Иван с облегчением выдохнул.
– Одобряю заботу о личном составе, – понимающе проворчал Волошин, сделал несколько шагов туда-сюда по блиндажу и отмахивая рукой, начал говорить:
– Целую неделю никто не может взять языка. Даже матерые зубры из дивизионной разведки, ходят впустую. Бездельники! А штрафники смогли! Два раза смогли! Попутно уничтожив целое подразделение немецких саперов, – он взял со стола у ротного пачечку немецких солдатских книжек и бросил их обратно. – Да, пленных не удалось доставить живыми, но в этом не только их вина, но и наша…
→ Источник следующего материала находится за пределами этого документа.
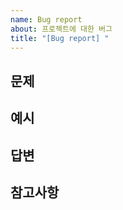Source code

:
 ```yaml
---
name: Bug report
about: 프로젝트에 대한 버그
title: "[Bug report] "
---
```


## 문제
<!-- 
    버그에 대한 원인 설명 ( 에러 발생 원인에 대한 설명을 적어주시면 됩니다)
-->

## 예시
<!-- 
    버그 재현 ( 문제가 발생한 과정을 적어주시면 됩니다) 
    ex) 
-->

## 답변
<!-- 
    문제 해결 방법 (문제 해결 방법에 대해서 작성해주세요)
-->

## 참고사항
<!--
    참고자료 (참고한 자료, 링크를 작성해주세요)
-->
Он неожиданно обернулся к штрафникам и по-отечески попросил:
– Ребята, придется сегодня сходить еще раз. Язык нужен позарез. Знаю, у вас получится. По исполнению приказа, лично подпишу рапорты о снятии срока. Товарищ капитан… – он обернулся к невысокому крепкому капитану. – Позже проведите инструктаж с группой. А вы пока отдыхайте…
И потерял интерес к штрафникам.
Рощин одними глазами показал на дверь, и «антиснайперская группа» поспешила свалить от греха подальше.
– Вах! – восторженно озвучил Мамед случившееся.
Остальные промолчали, но полностью согласились с товарищем.
Чуть позже появился Рощин и вернул штрафникам все имущество, даже трофеи. Судя по его злой морде, он с большим удовольствием лично расстрелял бы их, но вслух прозвучал только приказ:
– А теперь есть и спать. Вечером вас разбудят.